Task statement → Your output should be the line with "BuilderBrain enables deployment" followed by every remaining line of the entries, reproduced exactly.

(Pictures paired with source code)

___

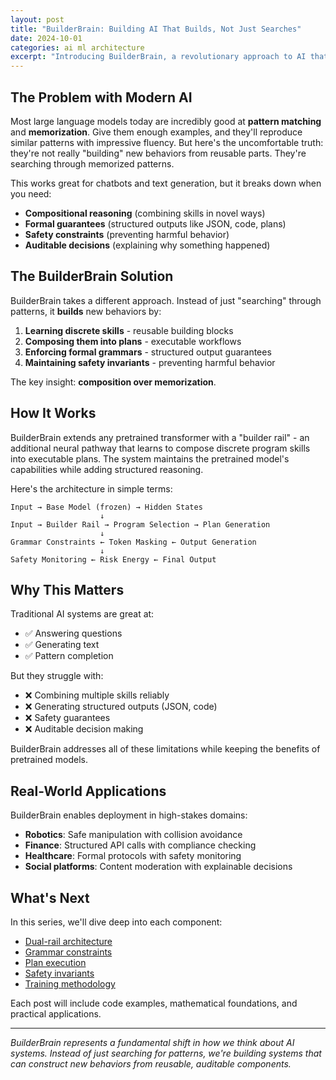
 ```yaml
---
layout: post
title: "BuilderBrain: Building AI That Builds, Not Just Searches"
date: 2024-10-01
categories: ai ml architecture
excerpt: "Introducing BuilderBrain, a revolutionary approach to AI that extends pretrained transformers with compositional reasoning, formal grammars, and safety constraints."
---
```


## The Problem with Modern AI

Most large language models today are incredibly good at **pattern matching** and **memorization**. Give them enough examples, and they'll reproduce similar patterns with impressive fluency. But here's the uncomfortable truth: they're not really "building" new behaviors from reusable parts. They're searching through memorized patterns.

This works great for chatbots and text generation, but it breaks down when you need:
- **Compositional reasoning** (combining skills in novel ways)
- **Formal guarantees** (structured outputs like JSON, code, plans)
- **Safety constraints** (preventing harmful behavior)
- **Auditable decisions** (explaining why something happened)

## The BuilderBrain Solution

BuilderBrain takes a different approach. Instead of just "searching" through patterns, it **builds** new behaviors by:

1. **Learning discrete skills** - reusable building blocks
2. **Composing them into plans** - executable workflows
3. **Enforcing formal grammars** - structured output guarantees
4. **Maintaining safety invariants** - preventing harmful behavior

The key insight: **composition over memorization**.

## How It Works

BuilderBrain extends any pretrained transformer with a "builder rail" - an additional neural pathway that learns to compose discrete program skills into executable plans. The system maintains the pretrained model's capabilities while adding structured reasoning.

Here's the architecture in simple terms:

```
Input → Base Model (frozen) → Hidden States
                    ↓
Input → Builder Rail → Program Selection → Plan Generation
                    ↓
Grammar Constraints ← Token Masking ← Output Generation
                    ↓
Safety Monitoring ← Risk Energy ← Final Output
```

## Why This Matters

Traditional AI systems are great at:
- ✅ Answering questions
- ✅ Generating text
- ✅ Pattern completion

But they struggle with:
- ❌ Combining multiple skills reliably
- ❌ Generating structured outputs (JSON, code)
- ❌ Safety guarantees
- ❌ Auditable decision making

BuilderBrain addresses all of these limitations while keeping the benefits of pretrained models.

## Real-World Applications

BuilderBrain enables deployment in high-stakes domains:
- **Robotics**: Safe manipulation with collision avoidance
- **Finance**: Structured API calls with compliance checking
- **Healthcare**: Formal protocols with safety monitoring
- **Social platforms**: Content moderation with explainable decisions

## What's Next

In this series, we'll dive deep into each component:
- [Dual-rail architecture](/ai/ml/architecture/2024/10/02/dual-rail-architecture/)
- [Grammar constraints](/ai/ml/nlp/grammars/2024/10/03/grammar-constraints/)
- [Plan execution](/ai/ml/robotics/planning/2024/10/04/plan-execution/)
- [Safety invariants](/ai/ml/safety/ethics/2024/10/05/safety-invariants/)
- [Training methodology](/ai/ml/training/optimization/2024/10/06/training-methodology/)

Each post will include code examples, mathematical foundations, and practical applications.

---

*BuilderBrain represents a fundamental shift in how we think about AI systems. Instead of just searching for patterns, we're building systems that can construct new behaviors from reusable, auditable components.*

___

Output below →
BuilderBrain enables deployment in high-stakes domains:
- **Robotics**: Safe manipulation with collision avoidance
- **Finance**: Structured API calls with compliance checking
- **Healthcare**: Formal protocols with safety monitoring
- **Social platforms**: Content moderation with explainable decisions

## What's Next

In this series, we'll dive deep into each component:
- [Dual-rail architecture](/ai/ml/architecture/2024/10/02/dual-rail-architecture/)
- [Grammar constraints](/ai/ml/nlp/grammars/2024/10/03/grammar-constraints/)
- [Plan execution](/ai/ml/robotics/planning/2024/10/04/plan-execution/)
- [Safety invariants](/ai/ml/safety/ethics/2024/10/05/safety-invariants/)
- [Training methodology](/ai/ml/training/optimization/2024/10/06/training-methodology/)

Each post will include code examples, mathematical foundations, and practical applications.

---

*BuilderBrain represents a fundamental shift in how we think about AI systems. Instead of just searching for patterns, we're building systems that can construct new behaviors from reusable, auditable components.*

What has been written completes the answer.